By NEMS Daily Journal

LEE COUNTY
Auto museum features Corvettes for summer
- TUPELO – The Tupelo Automobile Museum is celebrating the arrival of summer with a special display of Corvettes now through Sunday, June 21, the first day of summer.
The Corvettes are displayed in the museum’s showroom in addition to its collection of more than 100 cars from the 1880s forward.
“This is an excellent opportunity to view some great examples of America’s true sports car,” said Allen McDaniel, curator.
A special admission rate of $7.50/adults and $5/children will be offered during “Corvette Summer.” The museum is open Tuesday through Saturday from 10 a.m. to 6 p.m. and Sunday from noon to 5 p.m.

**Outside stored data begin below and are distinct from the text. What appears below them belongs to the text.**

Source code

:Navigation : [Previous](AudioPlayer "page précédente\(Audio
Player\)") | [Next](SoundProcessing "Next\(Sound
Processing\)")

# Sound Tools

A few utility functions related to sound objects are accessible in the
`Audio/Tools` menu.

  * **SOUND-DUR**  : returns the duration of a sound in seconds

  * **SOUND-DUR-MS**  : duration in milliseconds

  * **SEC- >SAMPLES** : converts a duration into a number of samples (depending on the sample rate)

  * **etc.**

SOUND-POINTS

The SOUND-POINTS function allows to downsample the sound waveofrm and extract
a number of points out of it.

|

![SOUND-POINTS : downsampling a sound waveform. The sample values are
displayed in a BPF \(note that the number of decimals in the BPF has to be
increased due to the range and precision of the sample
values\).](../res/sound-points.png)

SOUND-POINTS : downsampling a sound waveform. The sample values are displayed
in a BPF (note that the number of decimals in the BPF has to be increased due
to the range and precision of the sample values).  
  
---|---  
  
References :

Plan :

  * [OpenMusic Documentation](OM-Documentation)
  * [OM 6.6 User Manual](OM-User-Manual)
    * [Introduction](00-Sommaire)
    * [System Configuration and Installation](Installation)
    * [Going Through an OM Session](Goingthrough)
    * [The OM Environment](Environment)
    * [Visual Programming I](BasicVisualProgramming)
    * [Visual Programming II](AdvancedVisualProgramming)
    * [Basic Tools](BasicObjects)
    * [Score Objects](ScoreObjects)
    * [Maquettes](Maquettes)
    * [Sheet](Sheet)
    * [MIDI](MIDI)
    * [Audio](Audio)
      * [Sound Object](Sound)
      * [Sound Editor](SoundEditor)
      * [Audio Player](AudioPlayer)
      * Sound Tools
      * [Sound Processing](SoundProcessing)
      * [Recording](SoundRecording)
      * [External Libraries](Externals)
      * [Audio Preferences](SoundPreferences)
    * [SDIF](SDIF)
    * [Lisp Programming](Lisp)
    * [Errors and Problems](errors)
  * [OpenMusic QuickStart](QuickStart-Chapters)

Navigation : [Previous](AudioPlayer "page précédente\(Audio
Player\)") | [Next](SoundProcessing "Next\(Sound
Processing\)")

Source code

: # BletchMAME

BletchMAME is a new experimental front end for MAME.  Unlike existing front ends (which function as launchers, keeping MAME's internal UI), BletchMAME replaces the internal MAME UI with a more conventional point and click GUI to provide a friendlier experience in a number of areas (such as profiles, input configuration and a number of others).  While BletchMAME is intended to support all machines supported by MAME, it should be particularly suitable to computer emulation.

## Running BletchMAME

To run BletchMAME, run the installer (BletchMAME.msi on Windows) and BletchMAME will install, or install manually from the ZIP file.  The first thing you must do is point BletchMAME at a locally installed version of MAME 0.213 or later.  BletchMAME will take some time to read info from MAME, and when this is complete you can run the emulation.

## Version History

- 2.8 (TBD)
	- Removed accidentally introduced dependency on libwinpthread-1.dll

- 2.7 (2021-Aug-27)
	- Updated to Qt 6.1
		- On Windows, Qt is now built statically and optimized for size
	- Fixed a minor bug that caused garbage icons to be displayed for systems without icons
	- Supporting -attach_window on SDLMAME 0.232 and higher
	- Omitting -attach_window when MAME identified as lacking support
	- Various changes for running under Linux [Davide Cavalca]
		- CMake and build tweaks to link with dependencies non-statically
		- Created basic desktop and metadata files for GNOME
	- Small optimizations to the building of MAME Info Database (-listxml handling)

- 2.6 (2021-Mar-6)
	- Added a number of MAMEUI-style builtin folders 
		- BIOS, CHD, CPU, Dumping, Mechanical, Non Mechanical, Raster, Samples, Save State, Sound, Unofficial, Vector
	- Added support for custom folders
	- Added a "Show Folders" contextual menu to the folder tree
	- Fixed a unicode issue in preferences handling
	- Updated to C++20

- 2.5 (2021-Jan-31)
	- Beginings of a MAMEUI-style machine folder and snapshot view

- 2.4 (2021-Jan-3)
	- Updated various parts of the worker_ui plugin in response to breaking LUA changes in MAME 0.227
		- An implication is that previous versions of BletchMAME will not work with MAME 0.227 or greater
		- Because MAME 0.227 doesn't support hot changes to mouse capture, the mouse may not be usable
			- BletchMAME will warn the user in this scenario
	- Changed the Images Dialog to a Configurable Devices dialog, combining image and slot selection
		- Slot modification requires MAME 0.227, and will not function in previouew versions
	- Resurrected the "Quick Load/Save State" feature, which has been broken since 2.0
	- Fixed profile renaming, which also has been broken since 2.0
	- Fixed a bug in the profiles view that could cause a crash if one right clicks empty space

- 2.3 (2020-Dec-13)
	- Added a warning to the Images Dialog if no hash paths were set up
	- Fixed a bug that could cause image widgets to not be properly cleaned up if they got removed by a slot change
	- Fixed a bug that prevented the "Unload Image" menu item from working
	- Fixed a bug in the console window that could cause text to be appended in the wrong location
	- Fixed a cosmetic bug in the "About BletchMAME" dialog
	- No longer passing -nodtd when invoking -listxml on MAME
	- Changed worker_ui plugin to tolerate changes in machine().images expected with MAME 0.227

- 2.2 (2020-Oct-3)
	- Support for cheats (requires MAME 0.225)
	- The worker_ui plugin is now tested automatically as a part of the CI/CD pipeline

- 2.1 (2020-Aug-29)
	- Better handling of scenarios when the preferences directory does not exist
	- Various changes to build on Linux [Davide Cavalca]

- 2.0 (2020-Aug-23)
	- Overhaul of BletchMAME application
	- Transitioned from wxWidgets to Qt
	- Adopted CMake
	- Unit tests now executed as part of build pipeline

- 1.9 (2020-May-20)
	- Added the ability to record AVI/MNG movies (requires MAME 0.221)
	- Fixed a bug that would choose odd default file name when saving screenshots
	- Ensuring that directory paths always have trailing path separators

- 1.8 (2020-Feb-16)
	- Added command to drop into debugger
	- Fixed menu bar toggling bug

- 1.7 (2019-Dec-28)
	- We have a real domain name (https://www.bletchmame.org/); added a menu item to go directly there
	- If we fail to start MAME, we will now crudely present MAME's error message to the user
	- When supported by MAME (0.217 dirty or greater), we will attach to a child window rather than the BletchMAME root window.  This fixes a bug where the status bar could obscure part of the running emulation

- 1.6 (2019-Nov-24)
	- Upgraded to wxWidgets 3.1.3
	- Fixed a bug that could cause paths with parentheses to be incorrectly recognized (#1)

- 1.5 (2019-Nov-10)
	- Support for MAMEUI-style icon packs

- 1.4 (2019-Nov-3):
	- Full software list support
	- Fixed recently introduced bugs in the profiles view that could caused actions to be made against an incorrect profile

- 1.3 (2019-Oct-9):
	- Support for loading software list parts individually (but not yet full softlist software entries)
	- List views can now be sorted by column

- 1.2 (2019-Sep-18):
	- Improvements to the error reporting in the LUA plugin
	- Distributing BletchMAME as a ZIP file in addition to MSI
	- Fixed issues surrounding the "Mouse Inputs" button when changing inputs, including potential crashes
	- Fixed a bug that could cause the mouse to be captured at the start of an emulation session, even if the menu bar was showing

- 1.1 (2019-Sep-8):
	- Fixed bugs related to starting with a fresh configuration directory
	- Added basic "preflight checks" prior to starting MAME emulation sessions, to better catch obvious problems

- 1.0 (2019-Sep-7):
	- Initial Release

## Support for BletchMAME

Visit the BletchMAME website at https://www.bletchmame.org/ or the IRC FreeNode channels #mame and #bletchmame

For more, visit www.tupeloauto.com, or call (662) 842-4242.

MONROE COUNTY
Gladney granted new court date
- ABERDEEN – Sept. 14 is the new trial date for Tupelo daycare owner Floristene Gladney.
She was indicted April 23 on nine counts she misused and lied about more than $5,000 in AmeriCorps funds aimed at literacy programs.
Wednesday, through her attorney Frank Russell of Tupelo, she said her defense hasn’t had enough time to prepare for a trial so soon.
Friday, Judge Sharion Aycock granted a change from the original July 6 date. The trial will be in Aberdeen.
Gladney of Plantersville pleaded not guilty and is out of jail on $10,000 bond.

HINDS COUNTY
State may skip EEOC meeting about troopers
- JACKSON – The U.S. Equal Employment Opportunity Commission wants to meet with the Mississippi Department of Public Safety to discuss its findings that the agency discriminates against its black troopers, an official said.
But Public Safety Commissioner Steve Simpson hasn’t decided whether he’ll attend the meeting later this month, his spokesman said.
Simpson’s agency has asked federal officials for more time to consider EEOC recommendations to resolve a complaint filed by the Mississippi NAACP on behalf of the state’s 208 black Highway Patrol troopers.
The EEOC had given state officials until Monday to agree to a conciliation process, which could involve paying troopers $1.5 million in back wages and revamping the state’s promotion system, among other recommendations.